» **Exercise goal**: The word "valid" occurs in some of the lines below; copy each of those lines.

» **Exercise inputs**:
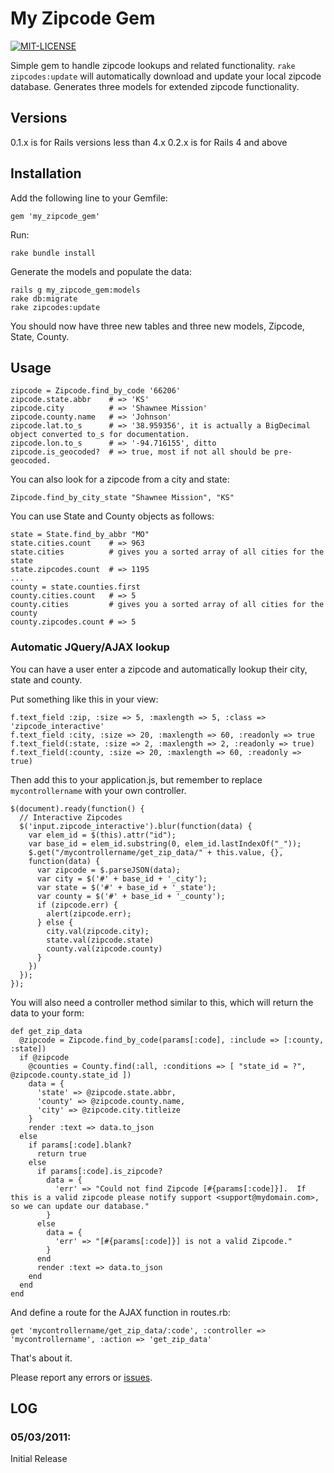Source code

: # My Zipcode Gem

[![MIT-LICENSE](https://img.shields.io/github/license/midwire/my_zipcode_gem.svg)](https://github.com/midwire/my_zipcode_gem/blob/master/MIT-LICENSE)

Simple gem to handle zipcode lookups and related functionality.  `rake zipcodes:update` will automatically download and update your local zipcode database.  Generates three models for extended zipcode functionality.

## Versions

0.1.x is for Rails versions less than 4.x
0.2.x is for Rails 4 and above

## Installation

Add the following line to your Gemfile:

    gem 'my_zipcode_gem'

Run:

    rake bundle install

Generate the models and populate the data:

```
rails g my_zipcode_gem:models
rake db:migrate
rake zipcodes:update
```

You should now have three new tables and three new models, Zipcode, State, County.

## Usage

```
zipcode = Zipcode.find_by_code '66206'
zipcode.state.abbr    # => 'KS'
zipcode.city          # => 'Shawnee Mission'
zipcode.county.name   # => 'Johnson'
zipcode.lat.to_s      # => '38.959356', it is actually a BigDecimal object converted to_s for documentation.
zipcode.lon.to_s      # => '-94.716155', ditto
zipcode.is_geocoded?  # => true, most if not all should be pre-geocoded.
```

You can also look for a zipcode from a city and state:

    Zipcode.find_by_city_state "Shawnee Mission", "KS"

You can use State and County objects as follows:

```
state = State.find_by_abbr "MO"
state.cities.count    # => 963
state.cities          # gives you a sorted array of all cities for the state
state.zipcodes.count  # => 1195
...
county = state.counties.first
county.cities.count   # => 5
county.cities         # gives you a sorted array of all cities for the county
county.zipcodes.count # => 5
```

### Automatic JQuery/AJAX lookup

You can have a user enter a zipcode and automatically lookup their city, state and county.

Put something like this in your view:

```
f.text_field :zip, :size => 5, :maxlength => 5, :class => 'zipcode_interactive'
f.text_field :city, :size => 20, :maxlength => 60, :readonly => true
f.text_field(:state, :size => 2, :maxlength => 2, :readonly => true)
f.text_field(:county, :size => 20, :maxlength => 60, :readonly => true)
```

Then add this to your application.js, but remember to replace `mycontrollername` with your own controller.

    $(document).ready(function() {
      // Interactive Zipcodes
      $('input.zipcode_interactive').blur(function(data) {
        var elem_id = $(this).attr("id");
        var base_id = elem_id.substring(0, elem_id.lastIndexOf("_"));
        $.get("/mycontrollername/get_zip_data/" + this.value, {},
        function(data) {
          var zipcode = $.parseJSON(data);
          var city = $('#' + base_id + '_city');
          var state = $('#' + base_id + '_state');
          var county = $('#' + base_id + '_county');
          if (zipcode.err) {
            alert(zipcode.err);
          } else {
            city.val(zipcode.city);
            state.val(zipcode.state)
            county.val(zipcode.county)
          }
        })
      });
    });

You will also need a controller method similar to this, which will return the data to your form:

    def get_zip_data
      @zipcode = Zipcode.find_by_code(params[:code], :include => [:county, :state])
      if @zipcode
        @counties = County.find(:all, :conditions => [ "state_id = ?", @zipcode.county.state_id ])
        data = {
          'state' => @zipcode.state.abbr,
          'county' => @zipcode.county.name,
          'city' => @zipcode.city.titleize
        }
        render :text => data.to_json
      else
        if params[:code].blank?
          return true
        else
          if params[:code].is_zipcode?
            data = {
              'err' => "Could not find Zipcode [#{params[:code]}].  If this is a valid zipcode please notify support <support@mydomain.com>, so we can update our database."
            }
          else
            data = {
              'err' => "[#{params[:code]}] is not a valid Zipcode."
            }
          end
          render :text => data.to_json
        end
      end
    end

And define a route for the AJAX function in routes.rb:

    get 'mycontrollername/get_zip_data/:code', :controller => 'mycontrollername', :action => 'get_zip_data'

That's about it.

Please report any errors or [issues](https://github.com/midwire/my_zipcode_gem/issues).

## LOG

### 05/03/2011:

Initial Release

» **Exercise result**:
              'err' => "Could not find Zipcode [#{params[:code]}].  If this is a valid zipcode please notify support <support@mydomain.com>, so we can update our database."
              'err' => "[#{params[:code]}] is not a valid Zipcode."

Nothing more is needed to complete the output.